-- Opening Marker --

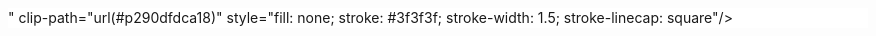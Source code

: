 " clip-path="url(#p290dfdca18)" style="fill: none; stroke: #3f3f3f; stroke-width: 1.5; stroke-linecap: square"/>
   </g>
   <g id="line2d_11">
    <path d="M 86.134414 365.927216 
L 131.394883 365.927216 
" clip-path="url(#p290dfdca18)" style="fill: none; stroke: #3f3f3f; stroke-width: 1.5; stroke-linecap: square"/>
   </g>
   <g id="line2d_12">
    <path d="M 86.134414 48.721534 
L 131.394883 48.721534 
" clip-path="url(#p290dfdca18)" style="fill: none; stroke: #3f3f3f; stroke-width: 1.5; stroke-linecap: square"/>
   </g>
   <g id="line2d_13"/>
   <g id="line2d_14">
    <path d="M 221.91582 329.108699 
L 221.91582 343.269667 
" clip-path="url(#p290dfdca18)" style="fill: none; stroke: #3f3f3f; stroke-width: 1.5; stroke-linecap: square"/>
   </g>
   <g id="line2d_15">
    <path d="M 221.91582 266.80044 
L 221.91582 229.981924 
" clip-path="url(#p290dfdca18)" style="fill: none; stroke: #3f3f3f; stroke-width: 1.5; stroke-linecap: square"/>
   </g>
   <g id="line2d_16">
    <path d="M 199.285586 343.269667 
L 244.546055 343.269667 
" clip-path="url(#p290dfdca18)" style="fill: none; stroke: #3f3f3f; stroke-width: 1.5; stroke-linecap: square"/>
   </g>
   <g id="line2d_17">
    <path d="M 199.285586 229.981924 
L 244.546055 229.981924 
" clip-path="url(#p290dfdca18)" style="fill: none; stroke: #3f3f3f; stroke-width: 1.5; stroke-linecap: square"/>
   </g>
   <g id="line2d_18"/>
   <g id="line2d_19">
    <path d="M 63.50418 252.639472 
L 154.025117 252.639472 
" clip-path="url(#p290dfdca18)" style="fill: none; stroke: #3f3f3f; stroke-width: 1.5; stroke-linecap: square"/>
   </g>
   <g id="line2d_20">
    <path d="M 176.655352 309.283344 
L 267.176289 309.283344 
" clip-path="url(#p290dfdca18)" style="fill: none; stroke: #3f3f3f; stroke-width: 1.5; stroke-linecap: square"/>
   </g>
   <g id="patch_5">
    <path d="M 42.189063 365.927216 
L 42.189063 82.707857 
" style="fill: none; stroke: #000000; stroke-width: 0.8; stroke-linejoin: miter; stroke-linecap: square"/>
   </g>
   <g id="patch_6">
    <path d="M 108.764648 391.7875 
L 221.91582 391.7875 
" style="fill: none; stroke: #000000; stroke-width: 0.8; stroke-linejoin: miter; stroke-linecap: square"/>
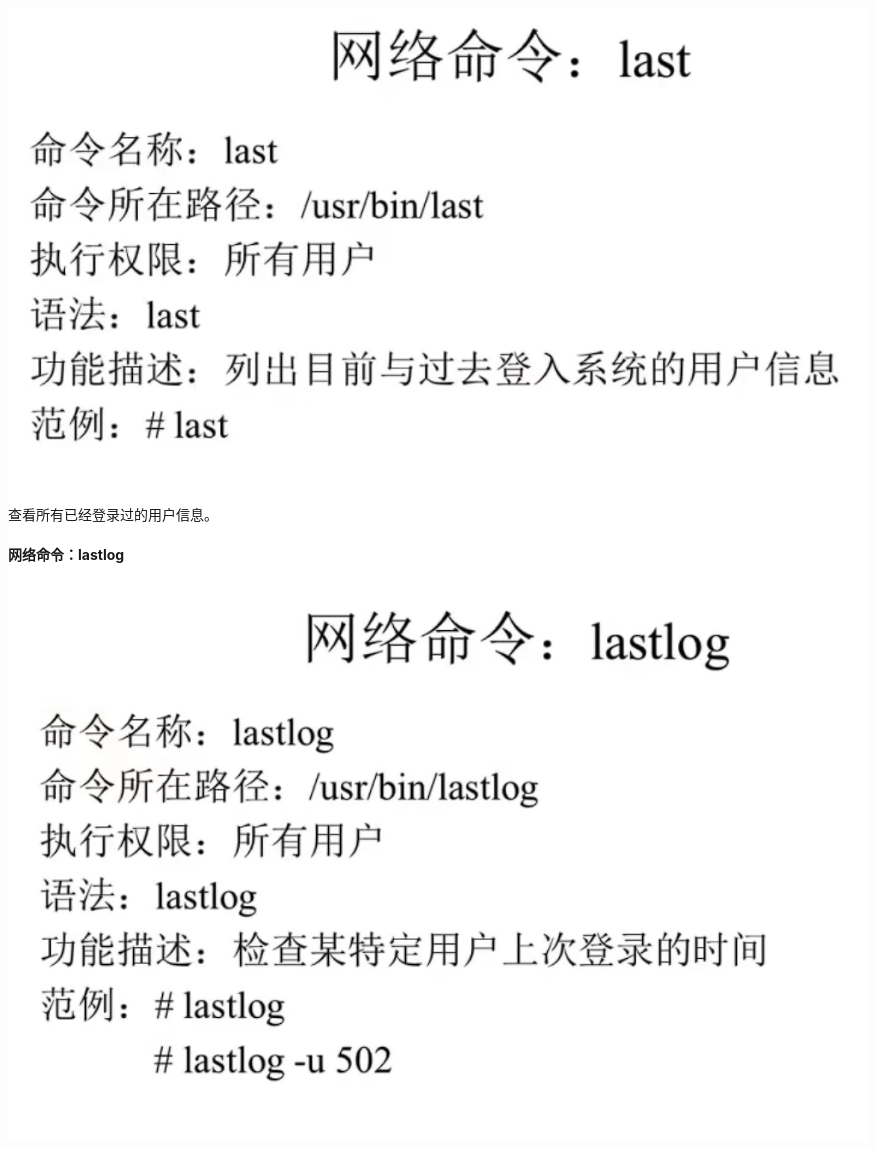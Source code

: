 ![image-20211122193447703](Linux基础知识/image-20211122193447703.png)

查看所有已经登录过的用户信息。

#### 网络命令：lastlog

![image-20211122193702715](Linux基础知识/image-20211122193702715.png)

-- Closing Marker --

Output each line exactly as shown above; no pictures go in the copy.

Source code

: " clip-path="url(#p290dfdca18)" style="fill: none; stroke: #3f3f3f; stroke-width: 1.5; stroke-linecap: square"/>
   </g>
   <g id="line2d_11">
    <path d="M 86.134414 365.927216 
L 131.394883 365.927216 
" clip-path="url(#p290dfdca18)" style="fill: none; stroke: #3f3f3f; stroke-width: 1.5; stroke-linecap: square"/>
   </g>
   <g id="line2d_12">
    <path d="M 86.134414 48.721534 
L 131.394883 48.721534 
" clip-path="url(#p290dfdca18)" style="fill: none; stroke: #3f3f3f; stroke-width: 1.5; stroke-linecap: square"/>
   </g>
   <g id="line2d_13"/>
   <g id="line2d_14">
    <path d="M 221.91582 329.108699 
L 221.91582 343.269667 
" clip-path="url(#p290dfdca18)" style="fill: none; stroke: #3f3f3f; stroke-width: 1.5; stroke-linecap: square"/>
   </g>
   <g id="line2d_15">
    <path d="M 221.91582 266.80044 
L 221.91582 229.981924 
" clip-path="url(#p290dfdca18)" style="fill: none; stroke: #3f3f3f; stroke-width: 1.5; stroke-linecap: square"/>
   </g>
   <g id="line2d_16">
    <path d="M 199.285586 343.269667 
L 244.546055 343.269667 
" clip-path="url(#p290dfdca18)" style="fill: none; stroke: #3f3f3f; stroke-width: 1.5; stroke-linecap: square"/>
   </g>
   <g id="line2d_17">
    <path d="M 199.285586 229.981924 
L 244.546055 229.981924 
" clip-path="url(#p290dfdca18)" style="fill: none; stroke: #3f3f3f; stroke-width: 1.5; stroke-linecap: square"/>
   </g>
   <g id="line2d_18"/>
   <g id="line2d_19">
    <path d="M 63.50418 252.639472 
L 154.025117 252.639472 
" clip-path="url(#p290dfdca18)" style="fill: none; stroke: #3f3f3f; stroke-width: 1.5; stroke-linecap: square"/>
   </g>
   <g id="line2d_20">
    <path d="M 176.655352 309.283344 
L 267.176289 309.283344 
" clip-path="url(#p290dfdca18)" style="fill: none; stroke: #3f3f3f; stroke-width: 1.5; stroke-linecap: square"/>
   </g>
   <g id="patch_5">
    <path d="M 42.189063 365.927216 
L 42.189063 82.707857 
" style="fill: none; stroke: #000000; stroke-width: 0.8; stroke-linejoin: miter; stroke-linecap: square"/>
   </g>
   <g id="patch_6">
    <path d="M 108.764648 391.7875 
L 221.91582 391.7875 
" style="fill: none; stroke: #000000; stroke-width: 0.8; stroke-linejoin: miter; stroke-linecap: square"/>
Source code

: ![image-20211122193447703](Linux基础知识/image-20211122193447703.png)

查看所有已经登录过的用户信息。

#### 网络命令：lastlog

![image-20211122193702715](Linux基础知识/image-20211122193702715.png)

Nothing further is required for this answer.